** Opening Data listing block **

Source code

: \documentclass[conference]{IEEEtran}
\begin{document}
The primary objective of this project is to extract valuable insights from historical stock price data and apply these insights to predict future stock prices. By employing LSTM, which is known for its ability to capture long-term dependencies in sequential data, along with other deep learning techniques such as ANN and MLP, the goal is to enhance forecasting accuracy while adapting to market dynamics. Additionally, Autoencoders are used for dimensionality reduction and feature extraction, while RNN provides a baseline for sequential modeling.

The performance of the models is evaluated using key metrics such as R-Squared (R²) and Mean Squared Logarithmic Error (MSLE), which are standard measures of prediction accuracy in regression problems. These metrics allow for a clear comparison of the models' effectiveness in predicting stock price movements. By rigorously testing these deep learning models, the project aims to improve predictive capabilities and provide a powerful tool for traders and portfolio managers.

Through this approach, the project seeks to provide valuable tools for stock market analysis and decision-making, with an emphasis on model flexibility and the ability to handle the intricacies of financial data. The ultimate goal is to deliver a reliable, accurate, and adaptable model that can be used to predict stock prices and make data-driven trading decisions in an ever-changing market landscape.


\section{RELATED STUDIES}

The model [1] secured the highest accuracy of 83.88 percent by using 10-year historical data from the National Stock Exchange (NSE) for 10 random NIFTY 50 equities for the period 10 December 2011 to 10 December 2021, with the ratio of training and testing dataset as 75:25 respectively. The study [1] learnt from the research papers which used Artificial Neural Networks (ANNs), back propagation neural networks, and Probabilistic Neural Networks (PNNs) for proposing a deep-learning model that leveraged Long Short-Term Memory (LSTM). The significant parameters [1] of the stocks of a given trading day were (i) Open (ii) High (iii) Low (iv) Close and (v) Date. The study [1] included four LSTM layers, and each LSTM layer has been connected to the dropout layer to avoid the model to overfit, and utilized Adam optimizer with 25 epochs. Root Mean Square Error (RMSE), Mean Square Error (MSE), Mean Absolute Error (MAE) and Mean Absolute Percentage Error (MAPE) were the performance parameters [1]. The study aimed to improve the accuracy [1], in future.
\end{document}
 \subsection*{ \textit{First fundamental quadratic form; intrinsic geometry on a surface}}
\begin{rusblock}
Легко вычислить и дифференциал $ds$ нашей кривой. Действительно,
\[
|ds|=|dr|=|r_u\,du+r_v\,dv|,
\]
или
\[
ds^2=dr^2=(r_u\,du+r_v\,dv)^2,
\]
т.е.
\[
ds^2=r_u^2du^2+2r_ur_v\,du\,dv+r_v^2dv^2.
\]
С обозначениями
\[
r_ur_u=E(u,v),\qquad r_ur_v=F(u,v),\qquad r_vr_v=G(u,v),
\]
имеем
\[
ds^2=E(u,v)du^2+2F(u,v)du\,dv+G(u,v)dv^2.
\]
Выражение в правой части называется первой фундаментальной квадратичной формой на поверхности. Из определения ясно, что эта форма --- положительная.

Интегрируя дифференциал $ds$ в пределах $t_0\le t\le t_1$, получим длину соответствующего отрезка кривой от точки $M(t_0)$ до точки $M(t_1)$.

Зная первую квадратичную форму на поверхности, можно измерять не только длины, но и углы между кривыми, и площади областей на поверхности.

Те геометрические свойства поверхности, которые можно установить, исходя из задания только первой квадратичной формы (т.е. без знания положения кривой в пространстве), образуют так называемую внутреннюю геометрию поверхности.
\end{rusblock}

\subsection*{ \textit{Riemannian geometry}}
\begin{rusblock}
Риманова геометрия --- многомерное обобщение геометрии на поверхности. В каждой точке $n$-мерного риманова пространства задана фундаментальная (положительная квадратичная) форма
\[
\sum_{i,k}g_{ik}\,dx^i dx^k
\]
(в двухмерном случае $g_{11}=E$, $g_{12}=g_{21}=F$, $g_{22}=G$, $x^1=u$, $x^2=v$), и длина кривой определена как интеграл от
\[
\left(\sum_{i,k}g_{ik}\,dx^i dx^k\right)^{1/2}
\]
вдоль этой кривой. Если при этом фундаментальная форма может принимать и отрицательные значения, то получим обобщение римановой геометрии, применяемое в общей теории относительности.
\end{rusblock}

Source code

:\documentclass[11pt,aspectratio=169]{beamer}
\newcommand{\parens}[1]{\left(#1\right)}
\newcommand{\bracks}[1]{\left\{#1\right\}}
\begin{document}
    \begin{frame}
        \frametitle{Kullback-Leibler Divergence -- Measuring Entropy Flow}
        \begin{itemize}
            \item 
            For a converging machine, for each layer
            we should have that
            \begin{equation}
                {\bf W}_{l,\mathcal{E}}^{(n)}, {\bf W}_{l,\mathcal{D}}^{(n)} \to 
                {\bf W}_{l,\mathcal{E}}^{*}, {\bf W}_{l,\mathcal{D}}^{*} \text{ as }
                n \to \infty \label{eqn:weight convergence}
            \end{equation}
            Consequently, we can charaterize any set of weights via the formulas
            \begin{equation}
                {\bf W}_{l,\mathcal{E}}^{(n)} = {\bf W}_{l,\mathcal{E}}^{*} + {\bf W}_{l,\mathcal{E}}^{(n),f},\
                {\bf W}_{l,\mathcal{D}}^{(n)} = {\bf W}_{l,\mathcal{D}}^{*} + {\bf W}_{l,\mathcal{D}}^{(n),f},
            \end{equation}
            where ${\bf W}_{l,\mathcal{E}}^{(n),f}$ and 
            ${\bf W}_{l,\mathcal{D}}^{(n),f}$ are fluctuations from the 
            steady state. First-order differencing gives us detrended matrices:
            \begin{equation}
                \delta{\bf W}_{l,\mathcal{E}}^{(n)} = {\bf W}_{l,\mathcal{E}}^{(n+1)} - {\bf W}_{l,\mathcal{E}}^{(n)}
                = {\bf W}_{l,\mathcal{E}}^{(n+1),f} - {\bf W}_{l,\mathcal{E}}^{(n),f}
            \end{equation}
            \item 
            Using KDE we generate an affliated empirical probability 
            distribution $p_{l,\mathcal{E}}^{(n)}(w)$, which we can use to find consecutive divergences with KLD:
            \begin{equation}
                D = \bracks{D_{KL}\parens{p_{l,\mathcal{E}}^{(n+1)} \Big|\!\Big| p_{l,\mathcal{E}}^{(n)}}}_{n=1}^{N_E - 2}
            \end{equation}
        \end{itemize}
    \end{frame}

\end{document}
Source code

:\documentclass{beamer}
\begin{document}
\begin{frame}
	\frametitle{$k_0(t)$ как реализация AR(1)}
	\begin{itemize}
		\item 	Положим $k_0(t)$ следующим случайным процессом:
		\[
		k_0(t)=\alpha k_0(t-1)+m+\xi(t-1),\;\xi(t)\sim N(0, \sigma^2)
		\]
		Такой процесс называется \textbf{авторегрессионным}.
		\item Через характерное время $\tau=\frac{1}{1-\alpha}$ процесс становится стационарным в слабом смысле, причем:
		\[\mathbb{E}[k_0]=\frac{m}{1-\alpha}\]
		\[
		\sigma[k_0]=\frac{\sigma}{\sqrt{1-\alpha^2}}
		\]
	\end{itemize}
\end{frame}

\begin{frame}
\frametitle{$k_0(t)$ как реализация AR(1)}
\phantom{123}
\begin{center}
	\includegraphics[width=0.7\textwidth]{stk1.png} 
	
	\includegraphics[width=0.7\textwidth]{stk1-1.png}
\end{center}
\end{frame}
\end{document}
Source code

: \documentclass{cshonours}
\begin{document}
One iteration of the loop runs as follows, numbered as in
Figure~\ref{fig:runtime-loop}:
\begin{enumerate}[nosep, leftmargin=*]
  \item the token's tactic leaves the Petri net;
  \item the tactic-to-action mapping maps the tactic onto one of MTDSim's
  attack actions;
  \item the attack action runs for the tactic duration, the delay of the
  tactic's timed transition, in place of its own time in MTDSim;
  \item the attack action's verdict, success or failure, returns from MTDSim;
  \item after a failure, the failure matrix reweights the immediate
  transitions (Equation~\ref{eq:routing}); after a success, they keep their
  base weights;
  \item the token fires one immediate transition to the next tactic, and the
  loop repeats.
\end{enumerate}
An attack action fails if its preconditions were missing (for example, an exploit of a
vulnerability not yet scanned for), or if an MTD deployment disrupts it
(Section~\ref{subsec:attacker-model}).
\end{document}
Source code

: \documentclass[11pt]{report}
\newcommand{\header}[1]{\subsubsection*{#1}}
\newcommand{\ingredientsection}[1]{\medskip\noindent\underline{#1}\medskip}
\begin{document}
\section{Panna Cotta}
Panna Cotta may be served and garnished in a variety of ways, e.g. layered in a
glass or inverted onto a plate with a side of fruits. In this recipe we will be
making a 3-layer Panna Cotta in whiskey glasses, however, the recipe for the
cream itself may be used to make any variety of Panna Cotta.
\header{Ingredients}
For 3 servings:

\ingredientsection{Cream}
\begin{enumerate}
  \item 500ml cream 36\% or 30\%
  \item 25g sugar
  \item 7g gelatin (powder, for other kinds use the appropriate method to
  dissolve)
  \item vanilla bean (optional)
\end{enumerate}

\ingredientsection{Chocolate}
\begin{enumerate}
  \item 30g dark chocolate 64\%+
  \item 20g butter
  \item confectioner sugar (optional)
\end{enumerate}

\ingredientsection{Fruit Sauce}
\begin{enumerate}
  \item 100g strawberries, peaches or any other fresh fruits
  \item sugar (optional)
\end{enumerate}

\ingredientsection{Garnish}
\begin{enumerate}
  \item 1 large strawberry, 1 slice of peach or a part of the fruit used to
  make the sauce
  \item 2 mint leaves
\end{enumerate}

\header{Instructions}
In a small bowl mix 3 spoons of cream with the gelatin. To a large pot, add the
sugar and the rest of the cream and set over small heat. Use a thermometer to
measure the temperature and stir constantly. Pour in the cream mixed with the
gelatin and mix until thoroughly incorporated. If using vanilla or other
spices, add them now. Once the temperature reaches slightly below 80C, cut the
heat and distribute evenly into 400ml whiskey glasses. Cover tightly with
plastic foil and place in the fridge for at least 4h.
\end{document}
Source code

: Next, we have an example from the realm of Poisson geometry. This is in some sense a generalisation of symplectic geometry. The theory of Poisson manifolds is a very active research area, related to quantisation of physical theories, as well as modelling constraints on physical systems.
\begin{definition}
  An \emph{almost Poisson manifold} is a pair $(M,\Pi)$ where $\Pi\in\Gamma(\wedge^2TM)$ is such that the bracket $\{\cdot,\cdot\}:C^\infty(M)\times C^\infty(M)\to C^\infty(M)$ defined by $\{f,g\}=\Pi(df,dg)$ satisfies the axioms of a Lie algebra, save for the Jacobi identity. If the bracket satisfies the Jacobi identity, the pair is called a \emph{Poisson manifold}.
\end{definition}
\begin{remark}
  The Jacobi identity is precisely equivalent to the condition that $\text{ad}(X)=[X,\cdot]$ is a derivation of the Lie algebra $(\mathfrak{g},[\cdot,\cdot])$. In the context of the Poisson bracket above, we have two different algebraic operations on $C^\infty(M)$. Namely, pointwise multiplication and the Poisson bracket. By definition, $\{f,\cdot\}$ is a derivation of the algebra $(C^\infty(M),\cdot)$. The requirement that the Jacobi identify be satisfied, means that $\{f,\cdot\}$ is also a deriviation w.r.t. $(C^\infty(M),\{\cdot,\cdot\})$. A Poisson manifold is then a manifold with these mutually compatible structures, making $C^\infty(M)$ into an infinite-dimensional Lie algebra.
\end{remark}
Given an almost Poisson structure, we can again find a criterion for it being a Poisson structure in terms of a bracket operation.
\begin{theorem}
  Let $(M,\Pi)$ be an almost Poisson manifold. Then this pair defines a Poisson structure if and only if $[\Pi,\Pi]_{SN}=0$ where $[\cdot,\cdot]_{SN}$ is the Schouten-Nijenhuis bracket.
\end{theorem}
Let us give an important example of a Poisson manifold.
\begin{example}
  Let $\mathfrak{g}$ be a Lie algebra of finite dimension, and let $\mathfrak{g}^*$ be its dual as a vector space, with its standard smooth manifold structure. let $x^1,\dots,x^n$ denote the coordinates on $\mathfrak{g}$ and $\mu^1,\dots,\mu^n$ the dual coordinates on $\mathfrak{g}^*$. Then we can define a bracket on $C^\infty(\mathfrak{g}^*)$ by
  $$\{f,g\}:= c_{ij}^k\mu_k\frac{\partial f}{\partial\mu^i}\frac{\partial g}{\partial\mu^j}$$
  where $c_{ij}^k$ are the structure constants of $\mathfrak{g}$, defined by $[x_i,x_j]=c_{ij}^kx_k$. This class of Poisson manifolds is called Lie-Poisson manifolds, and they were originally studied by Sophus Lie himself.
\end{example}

** Closing Data listing block **

* _Requirement_: Please return every line from the first one in the records above down to the line containing "The primary objective", including both, exactly as written and nothing more.

* _Solution to this task_:
Source code

: \documentclass[conference]{IEEEtran}
\begin{document}
The primary objective of this project is to extract valuable insights from historical stock price data and apply these insights to predict future stock prices. By employing LSTM, which is known for its ability to capture long-term dependencies in sequential data, along with other deep learning techniques such as ANN and MLP, the goal is to enhance forecasting accuracy while adapting to market dynamics. Additionally, Autoencoders are used for dimensionality reduction and feature extraction, while RNN provides a baseline for sequential modeling.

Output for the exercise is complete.